Set in New York City, the show focused on four women, three in their mid-thirties and one in her forties. The quirky drama/comedy had multiple continuing story lines and tackled socially relevant issues such as sexually transmitted diseases, safe sex, and promiscuity. It specifically examined the lives of big-city professional women in the late 1990s and how changing roles and expectations for women affected the characters.

The show was primarily filmed at New York City's Silvercup Studios and on location in and around Manhattan. Since it ended, the show has been aired in syndication on networks such as TBS, WGN, and many other local stations. However, basic cable outlets at local stations excise certain explicit show content that was broadcast in the original version.

The show was based in part on writer Candace Bushnell's book of the same name, compiled from her column with the New York Observer.
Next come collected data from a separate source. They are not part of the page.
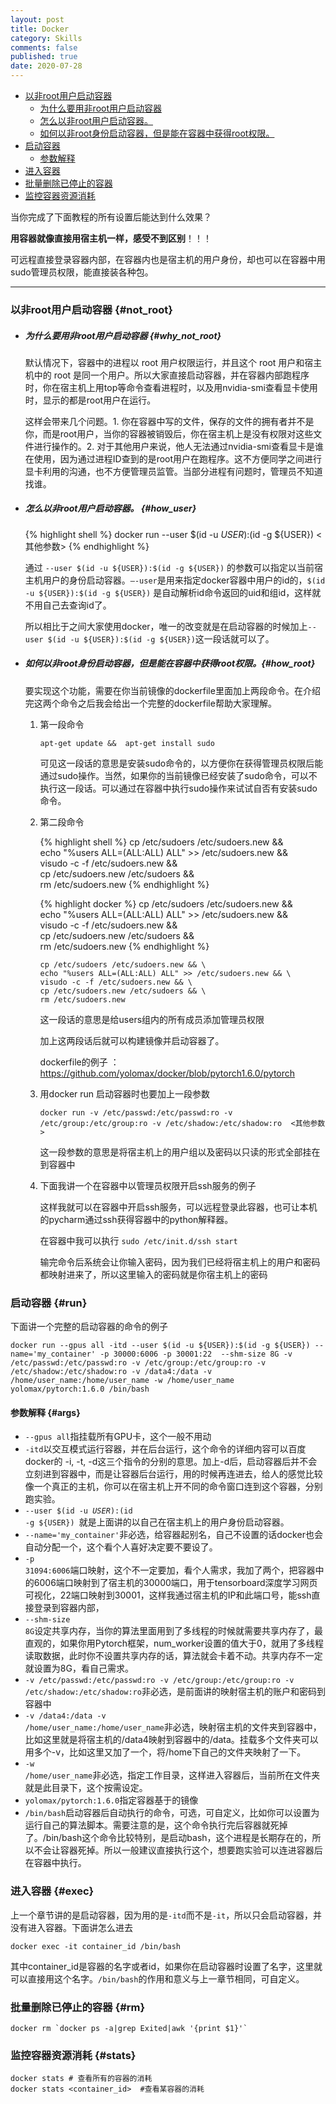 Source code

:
 ```yaml
---
layout: post
title: Docker
category: Skills
comments: false
published: true
date: 2020-07-28
---
```


- [以非root用户启动容器](#not_root)
    + [为什么要用非root用户启动容器](#why_not_root)
    + [怎么以非root用户启动容器。](#how_user)
    + [如何以非root身份启动容器，但是能在容器中获得root权限。](#how_root)
- [启动容器](#run)
    + [参数解释](#args)
- [进入容器](#exec)
- [批量删除已停止的容器](#rm)
- [监控容器资源消耗](#stats)

当你完成了下面教程的所有设置后能达到什么效果？

**用容器就像直接用宿主机一样，感受不到区别**！！！

可远程直接登录容器内部，在容器内也是宿主机的用户身份，却也可以在容器中用sudo管理员权限，能直接装各种包。

---

### 以非root用户启动容器 {#not_root}

* ##### 为什么要用非root用户启动容器 {#why_not_root}

   默认情况下，容器中的进程以 root 用户权限运行，并且这个 root 用户和宿主机中的 root 是同一个用户。所以大家直接启动容器，并在容器内部跑程序时，你在宿主机上用top等命令查看进程时，以及用nvidia-smi查看显卡使用时，显示的都是root用户在运行。

   这样会带来几个问题。1. 你在容器中写的文件，保存的文件的拥有者并不是你，而是root用户，当你的容器被销毁后，你在宿主机上是没有权限对这些文件进行操作的。2. 对于其他用户来说，他人无法通过nvidia-smi查看显卡是谁在使用，因为通过进程ID查到的是root用户在跑程序。这不方便同学之间进行显卡利用的沟通，也不方便管理员监管。当部分进程有问题时，管理员不知道找谁。

* ##### 怎么以非root用户启动容器。 {#how_user}

   {% highlight shell %}
   docker run --user $(id -u ${USER}):$(id -g ${USER})  <其他参数>
   {% endhighlight %}

   <!-- 
   ``` shell
   docker run --user $(id -u ${USER}):$(id -g ${USER})  <其他参数>
   ``` 
   -->

   通过 `--user $(id -u ${USER}):$(id -g ${USER})` 的参数可以指定以当前宿主机用户的身份启动容器。`–-user`是用来指定docker容器中用户的id的，`$(id -u ${USER}):$(id -g ${USER})` 是自动解析id命令返回的uid和组id，这样就不用自己去查询id了。

   所以相比于之间大家使用docker，唯一的改变就是在启动容器的时候加上`--user $(id -u ${USER}):$(id -g ${USER})`这一段话就可以了。

* ##### 如何以非root身份启动容器，但是能在容器中获得root权限。{#how_root}

   要实现这个功能，需要在你当前镜像的dockerfile里面加上两段命令。在介绍完这两个命令之后我会给出一个完整的dockerfile帮助大家理解。

   1. 第一段命令

      ``` shell
      apt-get update &&  apt-get install sudo
      ```

      可见这一段话的意思是安装sudo命令的，以方便你在获得管理员权限后能通过sudo操作。当然，如果你的当前镜像已经安装了sudo命令，可以不执行这一段话。可以通过在容器中执行sudo操作来试试自否有安装sudo命令。

   2. 第二段命令

      {% highlight shell %}
      cp /etc/sudoers /etc/sudoers.new && \
      echo "%users ALL=(ALL:ALL) ALL" >> /etc/sudoers.new && \
      visudo -c -f /etc/sudoers.new && \
      cp /etc/sudoers.new /etc/sudoers && \
      rm /etc/sudoers.new
      {% endhighlight %}

      {% highlight docker %}
      cp /etc/sudoers /etc/sudoers.new && \
      echo "%users ALL=(ALL:ALL) ALL" >> /etc/sudoers.new && \
      visudo -c -f /etc/sudoers.new && \
      cp /etc/sudoers.new /etc/sudoers && \
      rm /etc/sudoers.new
      {% endhighlight %}

      ``` shell
      cp /etc/sudoers /etc/sudoers.new && \
      echo "%users ALL=(ALL:ALL) ALL" >> /etc/sudoers.new && \
      visudo -c -f /etc/sudoers.new && \
      cp /etc/sudoers.new /etc/sudoers && \
      rm /etc/sudoers.new
      ```

      这一段话的意思是给users组内的所有成员添加管理员权限

      加上这两段话后就可以构建镜像并启动容器了。

      dockerfile的例子 ： https://github.com/yolomax/docker/blob/pytorch1.6.0/pytorch


   3. 用docker run 启动容器时也要加上一段参数 


      ``` shell
      docker run -v /etc/passwd:/etc/passwd:ro -v /etc/group:/etc/group:ro -v /etc/shadow:/etc/shadow:ro  <其他参数>
      ```

      这一段参数的意思是将宿主机上的用户组以及密码以只读的形式全部挂在到容器中

   4. 下面我讲一个在容器中以管理员权限开启ssh服务的例子

      这样我就可以在容器中开启ssh服务，可以远程登录此容器，也可让本机的pycharm通过ssh获得容器中的python解释器。

      在容器中我可以执行 <code>sudo /etc/init.d/ssh start</code>

      输完命令后系统会让你输入密码，因为我们已经将宿主机上的用户和密码都映射进来了，所以这里输入的密码就是你宿主机上的密码

### 启动容器 {#run}

下面讲一个完整的启动容器的命令的例子

``` shell
docker run --gpus all -itd --user $(id -u ${USER}):$(id -g ${USER}) --name='my_container' -p 30000:6006 -p 30001:22  --shm-size 8G -v /etc/passwd:/etc/passwd:ro -v /etc/group:/etc/group:ro -v /etc/shadow:/etc/shadow:ro -v /data4:/data -v /home/user_name:/home/user_name -w /home/user_name yolomax/pytorch:1.6.0 /bin/bash
```

#### 参数解释 {#args}

* <code>--gpus all</code>指挂载所有GPU卡，这个一般不用动
* <code>-itd</code>以交互模式运行容器，并在后台运行，这个命令的详细内容可以百度docker的 -i, -t, -d这三个指令的分别的意思。加上-d后，启动容器后并不会立刻进到容器中，而是让容器后台运行，用的时候再连进去，给人的感觉比较像一个真正的主机，你可以在宿主机上开不同的命令窗口连到这个容器，分别跑实验。
* <code>--user $(id -u ${USER}):$(id -g ${USER}) </code>就是上面讲的以自己在宿主机上的用户身份启动容器。
* <code>--name='my_container'</code>非必选，给容器起别名，自己不设置的话docker也会自动分配一个，这个看个人喜好决定要不要设了。
* <code>-p 31094:6006</code>端口映射，这个不一定要加，看个人需求，我加了两个，把容器中的6006端口映射到了宿主机的30000端口，用于tensorboard深度学习网页可视化，22端口映射到30001，这样我通过宿主机的IP和此端口号，能ssh直接登录到容器内部，
* <code>--shm-size 8G</code>设定共享内存，当你的算法里面用到了多线程的时候就需要共享内存了，最直观的，如果你用Pytorch框架，num_worker设置的值大于0，就用了多线程读取数据，此时你不设置共享内存的话，算法就会卡着不动。共享内存不一定就设置为8G，看自己需求。
* <code>-v /etc/passwd:/etc/passwd:ro -v /etc/group:/etc/group:ro -v /etc/shadow:/etc/shadow:ro</code>非必选，是前面讲的映射宿主机的账户和密码到容器中
* <code>-v /data4:/data -v /home/user_name:/home/user_name</code>非必选，映射宿主机的文件夹到容器中，比如这里就是将宿主机的/data4映射到容器中的/data。挂载多个文件夹可以用多个-v，比如这里又加了一个，将/home下自己的文件夹映射了一下。
* <code>-w /home/user_name</code>非必选，指定工作目录，这样进入容器后，当前所在文件夹就是此目录下，这个按需设定。
* <code>yolomax/pytorch:1.6.0</code>指定容器基于的镜像
* <code>/bin/bash</code>启动容器后自动执行的命令，可选，可自定义，比如你可以设置为运行自己的算法脚本。需要注意的是，这个命令执行完后容器就死掉了。/bin/bash这个命令比较特别，是启动bash，这个进程是长期存在的，所以不会让容器死掉。所以一般建议直接执行这个，想要跑实验可以连进容器后在容器中执行。

### 进入容器 {#exec}
上一个章节讲的是启动容器，因为用的是<code>-itd</code>而不是<code>-it</code>，所以只会启动容器，并没有进入容器。下面讲怎么进去
``` shell
docker exec -it container_id /bin/bash
```
其中container_id是容器的名字或者id，如果你在启动容器时设置了名字，这里就可以直接用这个名字。<code>/bin/bash</code>的作用和意义与上一章节相同，可自定义。

### 批量删除已停止的容器 {#rm}
``` shell
docker rm `docker ps -a|grep Exited|awk '{print $1}'`
```

### 监控容器资源消耗 {#stats}
``` shell
docker stats # 查看所有的容器的消耗
docker stats <container_id>  #查看某容器的消耗
```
Bushnell has stated in several interviews that the Carrie Bradshaw in her columns is her alter ego; when she wrote the "Sex and the City" essays, she used her own name initially; for privacy reasons, however, she created the character of Carrie Bradshaw, a woman who was also working as a writer and living in New York City. Carrie also has the same initials, which reiterates her connection with Bushnell.

Darren Starr, the show's creator, paid $50,000 to Bushnell for "lock, stock, and barrel" rights to her columns, according to fellow author Toby Young. The show "bears only a passing resemblance to its source material" the columns were "darker and more cynical" than the "gentler" series that Starr produced. According to Sex and the City: Kiss and Tell, by Amy Sohn, Starr wanted to create a show that expressed true adult comedy and sex in an up-front way.